Malgré la stagnation des transactions liée à la période des fêtes, la progression des prix a été sensible au cours de ces trois dernières semaines, inspirée par les craintes qui pèsent toujours sur les récoltes de maïs et de soja au Brésil comme en Argentine.

Période du  20 décembre au 3 janvier. Cette chronique, interrompue pendant deux semaines, couvre donc une large période correspondant à celle de la « trêve des confiseurs », qui se caractérise traditionnellement par une stagnation des transactions et par une relative stabilité des prix. Si le volume des affaires n’a pas démenti la tradition de calme en ce qui concerne les volumes traités, en revanche, les prix ont accompli une remontée régulière et substantielle, comme l’illustrent les graphiques ci-contre. La hausse s’est essentiellement établie au stade des marchés à terme car les échanges sur le marché physique ne peuvent fournir des cotations significatives et sont données à titre nominal.

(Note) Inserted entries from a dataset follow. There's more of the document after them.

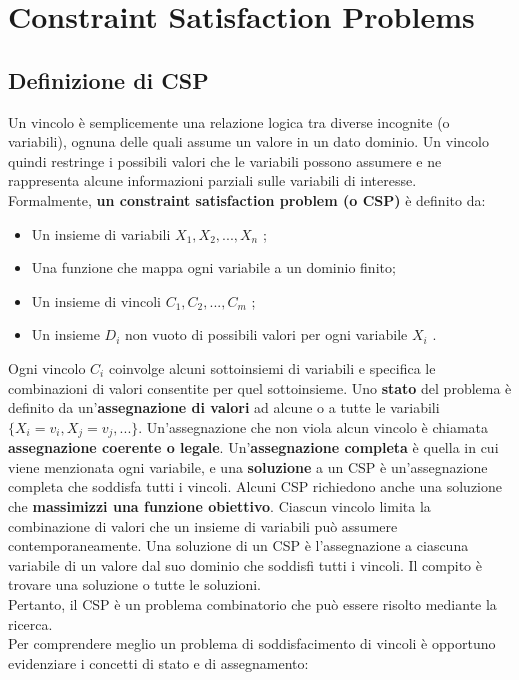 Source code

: \chapter{Constraint Satisfaction Problems}

\section{Definizione di CSP}
Un vincolo è semplicemente una relazione logica tra diverse incognite (o
variabili), ognuna delle quali assume un valore in un dato dominio. Un vincolo
quindi restringe i possibili valori che le variabili possono assumere e ne
rappresenta alcune informazioni parziali sulle variabili di interesse.
\\Formalmente, \textbf{un constraint satisfaction problem (o CSP)} è definito da:
\begin{itemize}
    \item Un insieme di variabili $X_1, X_2, ... , X_n$ ;
    \item Una funzione che mappa ogni variabile a un dominio finito;
    \item Un insieme di vincoli $C_1, C_2, ... , C_m$ ;
    \item Un insieme $D_i$ non vuoto di possibili valori per ogni variabile
          $X_i$ .
\end{itemize}
Ogni vincolo $C_i$ coinvolge alcuni sottoinsiemi di variabili e specifica le
combinazioni di valori consentite per quel sottoinsieme. Uno \textbf{stato} del
problema è definito da un'\textbf{assegnazione di valori }ad alcune o a tutte le
variabili $\{X_i = v_i , X_j = v_j, ... \}.$ Un'assegnazione che non viola alcun
vincolo è chiamata \textbf{assegnazione coerente o legale}.
Un'\textbf{assegnazione completa} è quella in cui viene menzionata ogni
variabile, e una \textbf{soluzione} a un CSP è un'assegnazione completa che
soddisfa tutti i vincoli. Alcuni CSP richiedono anche una soluzione che
\textbf{massimizzi una funzione obiettivo}. Ciascun vincolo limita la
combinazione di valori che un insieme di variabili può assumere
contemporaneamente. Una soluzione di un CSP è l'assegnazione a ciascuna
variabile di un valore dal suo dominio che soddisfi tutti i vincoli. Il compito
è trovare una soluzione o tutte le soluzioni. \\
Pertanto, il CSP è un problema combinatorio che può essere risolto mediante la
ricerca. \\
Per comprendere meglio un problema di soddisfacimento di vincoli è opportuno
evidenziare i concetti di stato e di assegnamento:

Ainsi, la progression des prix a été sensible au cours de ces trois dernières semaines, inspirée par les craintes qui pèsent toujours sur les récoltes de maïs et de soja au Brésil comme en Argentine. L’Ukraine est également touchée par la sécheresse et plus du tiers des surfaces cultivées en céréales d’hiver, principalement du blé, souffriraient de déficit hydrique et auraient subi des dégâts irréversibles sur la germination. 20 % des surfaces devront être réensemencées au printemps.
La fermeté engendrée par le « weather market » est renforcée par la meilleure tenue des marchés financiers. Cependant, il faudra attendre que les marchés sortent de leur torpeur de fin d’année pour déterminer une tendance plus étayée. En particulier, le rapport de l’USDA fournira une indication plus précise sur l’importance des dégâts causés par La Niña sur les cultures de maïs sud-américaines. Par ailleurs, les marchés à terme vont s’ajuster avec de probables prises de bénéfices après la série de hausses.

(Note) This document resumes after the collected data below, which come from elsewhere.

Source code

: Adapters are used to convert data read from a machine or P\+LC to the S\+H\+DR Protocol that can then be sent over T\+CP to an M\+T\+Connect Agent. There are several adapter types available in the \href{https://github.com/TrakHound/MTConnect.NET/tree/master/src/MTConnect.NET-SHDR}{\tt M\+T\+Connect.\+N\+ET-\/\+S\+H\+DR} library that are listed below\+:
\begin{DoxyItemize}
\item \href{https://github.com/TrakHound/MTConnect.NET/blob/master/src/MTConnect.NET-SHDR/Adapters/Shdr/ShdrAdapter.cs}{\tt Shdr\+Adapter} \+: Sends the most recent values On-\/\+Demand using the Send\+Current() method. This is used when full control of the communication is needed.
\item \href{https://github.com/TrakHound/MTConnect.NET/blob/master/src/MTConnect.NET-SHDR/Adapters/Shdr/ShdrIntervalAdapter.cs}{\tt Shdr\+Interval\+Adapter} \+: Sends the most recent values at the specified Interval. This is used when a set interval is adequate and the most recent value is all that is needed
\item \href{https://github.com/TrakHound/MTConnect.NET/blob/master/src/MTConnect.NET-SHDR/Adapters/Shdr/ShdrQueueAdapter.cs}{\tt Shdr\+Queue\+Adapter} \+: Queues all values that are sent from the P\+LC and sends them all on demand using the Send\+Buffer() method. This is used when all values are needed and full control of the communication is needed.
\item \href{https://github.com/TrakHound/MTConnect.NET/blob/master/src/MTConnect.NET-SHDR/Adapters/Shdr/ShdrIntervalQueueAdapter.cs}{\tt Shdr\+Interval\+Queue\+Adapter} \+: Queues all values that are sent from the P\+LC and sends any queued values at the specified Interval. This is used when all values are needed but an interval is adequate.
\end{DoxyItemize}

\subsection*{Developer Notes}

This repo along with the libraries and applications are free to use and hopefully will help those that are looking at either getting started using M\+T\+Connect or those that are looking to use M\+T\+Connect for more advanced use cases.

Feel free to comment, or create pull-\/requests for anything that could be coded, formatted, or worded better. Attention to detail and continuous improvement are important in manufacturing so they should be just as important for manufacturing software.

Bilan de première partie de campagne

La mauvaise coïncidence entre la parution de notre dernière chronique et la réunion du conseil céréales de FranceAgriMer ne nous a pas permis de commenter les travaux de l’établissement national. Nous reviendrons donc succinctement sur les principaux points des bilans prévisionnels présentés à cette occasion, sachant qu’ils seront actualisés par le prochain conseil qui se tiendra le 12 janvier. 
S’agissant du blé, FranceAgriMer a augmenté la prévision de collecte de 200 000 tonnes, la portant à 30,5 millions de tonnes (Mt). Parallèlement, la prévision d’importation a été réduite de 250 000 tonnes ; les estimations de ressources évoluent peu, à 33,8 Mt. Les utilisations intérieures sont diminuées, entre autres, de 100 000 tonnes à destination de l’alimentation animale, mais les exportations vers les pays tiers sont maintenues à 8,6 Mt.
Le maïs bénéficie du report de 100 000 tonnes de blé sur son poste aliments du bétail et FranceAgriMer a enfin rejoint les autres sources d’estimations de récolte de maïs et relevé sa prévision de collecte de 270 000 tonnes, à 13,43 Mt.